Task objective:
Only a number is wanted: how many lines in the listing contain the word "Verse"?

Material for this task:
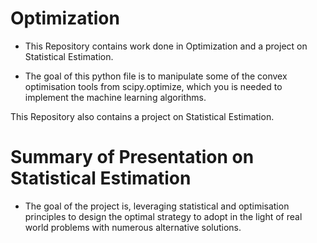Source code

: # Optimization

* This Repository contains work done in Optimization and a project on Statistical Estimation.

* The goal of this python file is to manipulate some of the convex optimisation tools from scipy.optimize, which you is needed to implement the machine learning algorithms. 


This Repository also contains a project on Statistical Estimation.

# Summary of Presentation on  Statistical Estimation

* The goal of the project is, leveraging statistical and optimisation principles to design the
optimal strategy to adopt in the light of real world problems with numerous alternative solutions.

* * *

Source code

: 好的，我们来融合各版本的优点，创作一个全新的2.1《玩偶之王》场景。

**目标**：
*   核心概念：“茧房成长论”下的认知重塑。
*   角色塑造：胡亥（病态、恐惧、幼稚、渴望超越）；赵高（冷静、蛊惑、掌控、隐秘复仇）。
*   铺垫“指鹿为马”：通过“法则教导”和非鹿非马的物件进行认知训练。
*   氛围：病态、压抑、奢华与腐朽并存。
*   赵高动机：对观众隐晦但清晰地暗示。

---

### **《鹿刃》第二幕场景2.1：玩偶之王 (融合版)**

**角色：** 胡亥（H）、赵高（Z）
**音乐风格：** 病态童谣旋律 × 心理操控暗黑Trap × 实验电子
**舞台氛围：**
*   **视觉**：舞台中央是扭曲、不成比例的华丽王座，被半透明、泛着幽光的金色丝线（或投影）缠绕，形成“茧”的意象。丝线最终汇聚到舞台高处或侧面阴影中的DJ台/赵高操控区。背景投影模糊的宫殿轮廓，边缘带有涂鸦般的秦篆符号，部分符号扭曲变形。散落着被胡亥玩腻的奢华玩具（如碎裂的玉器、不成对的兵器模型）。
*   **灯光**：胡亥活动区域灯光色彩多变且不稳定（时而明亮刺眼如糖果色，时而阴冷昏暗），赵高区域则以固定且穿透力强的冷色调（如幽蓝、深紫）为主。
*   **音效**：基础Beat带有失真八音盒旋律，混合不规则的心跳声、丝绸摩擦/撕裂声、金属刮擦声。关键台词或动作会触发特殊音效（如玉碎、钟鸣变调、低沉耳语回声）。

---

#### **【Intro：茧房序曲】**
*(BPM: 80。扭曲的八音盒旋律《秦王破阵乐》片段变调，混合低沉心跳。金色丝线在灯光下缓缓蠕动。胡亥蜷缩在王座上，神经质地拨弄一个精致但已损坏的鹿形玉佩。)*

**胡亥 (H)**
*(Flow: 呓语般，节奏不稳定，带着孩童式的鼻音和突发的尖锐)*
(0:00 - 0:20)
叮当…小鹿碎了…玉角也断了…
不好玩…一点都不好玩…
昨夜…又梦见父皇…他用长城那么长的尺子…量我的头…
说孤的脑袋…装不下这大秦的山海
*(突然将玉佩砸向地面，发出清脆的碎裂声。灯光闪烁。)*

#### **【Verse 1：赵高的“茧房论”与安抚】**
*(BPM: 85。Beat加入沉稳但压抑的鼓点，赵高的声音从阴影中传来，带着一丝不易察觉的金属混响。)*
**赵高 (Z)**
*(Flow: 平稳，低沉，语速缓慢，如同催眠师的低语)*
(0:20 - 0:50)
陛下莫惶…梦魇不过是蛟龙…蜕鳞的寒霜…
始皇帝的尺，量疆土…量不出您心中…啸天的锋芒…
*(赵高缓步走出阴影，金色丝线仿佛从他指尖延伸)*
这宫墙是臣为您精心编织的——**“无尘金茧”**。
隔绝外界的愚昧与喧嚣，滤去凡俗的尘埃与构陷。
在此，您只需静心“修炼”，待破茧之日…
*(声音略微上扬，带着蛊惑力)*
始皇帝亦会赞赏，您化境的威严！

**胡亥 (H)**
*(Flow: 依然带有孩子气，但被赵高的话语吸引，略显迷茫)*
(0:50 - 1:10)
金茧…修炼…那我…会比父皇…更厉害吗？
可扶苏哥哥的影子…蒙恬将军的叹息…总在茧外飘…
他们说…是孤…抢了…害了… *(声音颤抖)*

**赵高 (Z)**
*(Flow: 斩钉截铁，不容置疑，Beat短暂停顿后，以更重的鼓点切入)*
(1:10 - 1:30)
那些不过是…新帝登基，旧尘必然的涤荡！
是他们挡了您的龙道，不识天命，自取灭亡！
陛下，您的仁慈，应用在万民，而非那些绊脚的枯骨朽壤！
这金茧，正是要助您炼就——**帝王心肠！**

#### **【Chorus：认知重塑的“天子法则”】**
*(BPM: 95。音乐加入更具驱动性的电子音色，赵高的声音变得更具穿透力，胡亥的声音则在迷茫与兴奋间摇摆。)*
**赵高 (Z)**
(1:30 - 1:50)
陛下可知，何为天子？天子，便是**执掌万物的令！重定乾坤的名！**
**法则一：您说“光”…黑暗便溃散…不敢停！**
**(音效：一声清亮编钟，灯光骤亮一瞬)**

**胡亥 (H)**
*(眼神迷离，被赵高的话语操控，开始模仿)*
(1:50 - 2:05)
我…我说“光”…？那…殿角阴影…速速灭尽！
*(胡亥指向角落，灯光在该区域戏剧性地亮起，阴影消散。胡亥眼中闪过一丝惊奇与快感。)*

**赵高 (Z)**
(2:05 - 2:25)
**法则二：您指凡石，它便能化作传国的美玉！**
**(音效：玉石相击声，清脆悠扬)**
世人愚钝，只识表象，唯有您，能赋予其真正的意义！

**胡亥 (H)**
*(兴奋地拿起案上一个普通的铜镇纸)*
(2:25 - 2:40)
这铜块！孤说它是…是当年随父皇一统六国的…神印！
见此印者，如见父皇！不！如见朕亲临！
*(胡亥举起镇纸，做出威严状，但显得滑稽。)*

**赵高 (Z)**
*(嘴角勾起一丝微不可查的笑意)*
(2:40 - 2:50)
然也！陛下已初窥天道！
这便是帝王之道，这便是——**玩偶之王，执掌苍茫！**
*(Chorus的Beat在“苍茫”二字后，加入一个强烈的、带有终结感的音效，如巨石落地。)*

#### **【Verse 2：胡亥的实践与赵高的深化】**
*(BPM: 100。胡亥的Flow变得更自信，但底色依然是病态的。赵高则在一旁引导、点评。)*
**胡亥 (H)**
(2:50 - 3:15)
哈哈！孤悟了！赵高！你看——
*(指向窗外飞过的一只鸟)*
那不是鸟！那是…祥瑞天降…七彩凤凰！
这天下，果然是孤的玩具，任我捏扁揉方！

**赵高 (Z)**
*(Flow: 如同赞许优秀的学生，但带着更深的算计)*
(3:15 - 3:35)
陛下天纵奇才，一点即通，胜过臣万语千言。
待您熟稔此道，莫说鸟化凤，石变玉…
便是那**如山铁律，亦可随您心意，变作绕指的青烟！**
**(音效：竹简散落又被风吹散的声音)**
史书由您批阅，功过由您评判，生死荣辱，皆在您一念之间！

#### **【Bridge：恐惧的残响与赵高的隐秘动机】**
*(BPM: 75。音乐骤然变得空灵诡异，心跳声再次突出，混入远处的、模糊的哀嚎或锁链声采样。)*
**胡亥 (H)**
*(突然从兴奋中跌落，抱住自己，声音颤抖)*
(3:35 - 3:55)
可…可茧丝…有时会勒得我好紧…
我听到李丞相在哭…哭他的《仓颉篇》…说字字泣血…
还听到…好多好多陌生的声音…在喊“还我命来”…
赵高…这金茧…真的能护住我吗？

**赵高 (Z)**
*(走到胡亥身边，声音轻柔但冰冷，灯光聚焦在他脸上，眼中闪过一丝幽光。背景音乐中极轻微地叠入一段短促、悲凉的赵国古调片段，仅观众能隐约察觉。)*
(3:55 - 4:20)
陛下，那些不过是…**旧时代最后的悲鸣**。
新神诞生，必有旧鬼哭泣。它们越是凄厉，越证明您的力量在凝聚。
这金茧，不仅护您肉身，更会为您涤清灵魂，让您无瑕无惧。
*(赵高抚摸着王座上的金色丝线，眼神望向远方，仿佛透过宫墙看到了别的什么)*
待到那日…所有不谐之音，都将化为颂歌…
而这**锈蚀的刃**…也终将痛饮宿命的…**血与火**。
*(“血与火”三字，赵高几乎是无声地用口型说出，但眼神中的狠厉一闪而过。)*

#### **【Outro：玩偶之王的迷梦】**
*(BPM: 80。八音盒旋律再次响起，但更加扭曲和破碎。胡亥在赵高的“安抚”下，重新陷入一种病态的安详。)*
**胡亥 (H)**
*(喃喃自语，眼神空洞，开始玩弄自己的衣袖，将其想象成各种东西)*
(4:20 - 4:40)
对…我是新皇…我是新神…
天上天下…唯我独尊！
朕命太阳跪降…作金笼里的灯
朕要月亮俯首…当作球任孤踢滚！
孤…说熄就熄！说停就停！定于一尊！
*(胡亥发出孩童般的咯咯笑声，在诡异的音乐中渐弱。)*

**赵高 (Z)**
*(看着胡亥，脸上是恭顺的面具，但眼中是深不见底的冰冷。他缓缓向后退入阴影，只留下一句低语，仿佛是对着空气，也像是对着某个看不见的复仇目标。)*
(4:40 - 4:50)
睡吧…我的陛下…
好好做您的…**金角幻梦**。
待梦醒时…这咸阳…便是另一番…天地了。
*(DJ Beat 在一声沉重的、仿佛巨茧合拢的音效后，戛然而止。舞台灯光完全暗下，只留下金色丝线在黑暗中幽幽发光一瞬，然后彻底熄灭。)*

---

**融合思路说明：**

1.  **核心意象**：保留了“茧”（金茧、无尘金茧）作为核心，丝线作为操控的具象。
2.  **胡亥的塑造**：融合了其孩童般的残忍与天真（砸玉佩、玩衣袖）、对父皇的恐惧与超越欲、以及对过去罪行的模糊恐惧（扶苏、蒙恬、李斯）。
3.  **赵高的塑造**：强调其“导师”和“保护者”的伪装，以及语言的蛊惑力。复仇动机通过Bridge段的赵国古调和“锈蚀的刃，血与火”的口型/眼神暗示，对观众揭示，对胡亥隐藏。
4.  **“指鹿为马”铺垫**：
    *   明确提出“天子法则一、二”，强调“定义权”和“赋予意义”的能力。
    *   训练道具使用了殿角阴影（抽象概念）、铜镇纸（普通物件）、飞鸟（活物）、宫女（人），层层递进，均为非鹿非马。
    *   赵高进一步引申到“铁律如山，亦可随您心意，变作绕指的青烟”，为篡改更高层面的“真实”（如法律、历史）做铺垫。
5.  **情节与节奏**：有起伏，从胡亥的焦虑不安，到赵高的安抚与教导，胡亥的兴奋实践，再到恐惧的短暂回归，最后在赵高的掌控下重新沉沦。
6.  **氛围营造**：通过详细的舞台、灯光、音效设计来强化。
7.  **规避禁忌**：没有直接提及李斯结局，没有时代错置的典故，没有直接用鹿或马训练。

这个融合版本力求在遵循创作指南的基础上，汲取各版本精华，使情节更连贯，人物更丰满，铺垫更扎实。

---

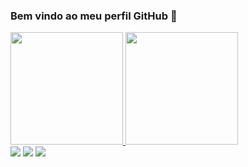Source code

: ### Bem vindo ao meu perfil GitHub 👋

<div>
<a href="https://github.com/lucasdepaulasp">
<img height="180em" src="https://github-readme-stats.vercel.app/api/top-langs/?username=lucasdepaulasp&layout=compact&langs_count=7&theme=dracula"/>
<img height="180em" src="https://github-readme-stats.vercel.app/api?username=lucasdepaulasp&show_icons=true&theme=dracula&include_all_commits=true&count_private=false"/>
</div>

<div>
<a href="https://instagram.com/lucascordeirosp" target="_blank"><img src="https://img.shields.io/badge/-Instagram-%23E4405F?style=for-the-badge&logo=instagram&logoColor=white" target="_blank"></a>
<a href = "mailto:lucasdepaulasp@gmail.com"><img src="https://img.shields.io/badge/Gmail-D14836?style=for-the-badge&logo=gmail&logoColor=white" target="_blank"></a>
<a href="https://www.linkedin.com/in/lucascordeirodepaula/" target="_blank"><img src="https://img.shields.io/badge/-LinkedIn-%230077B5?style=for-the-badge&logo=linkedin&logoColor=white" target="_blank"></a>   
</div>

Solution to the problem:
2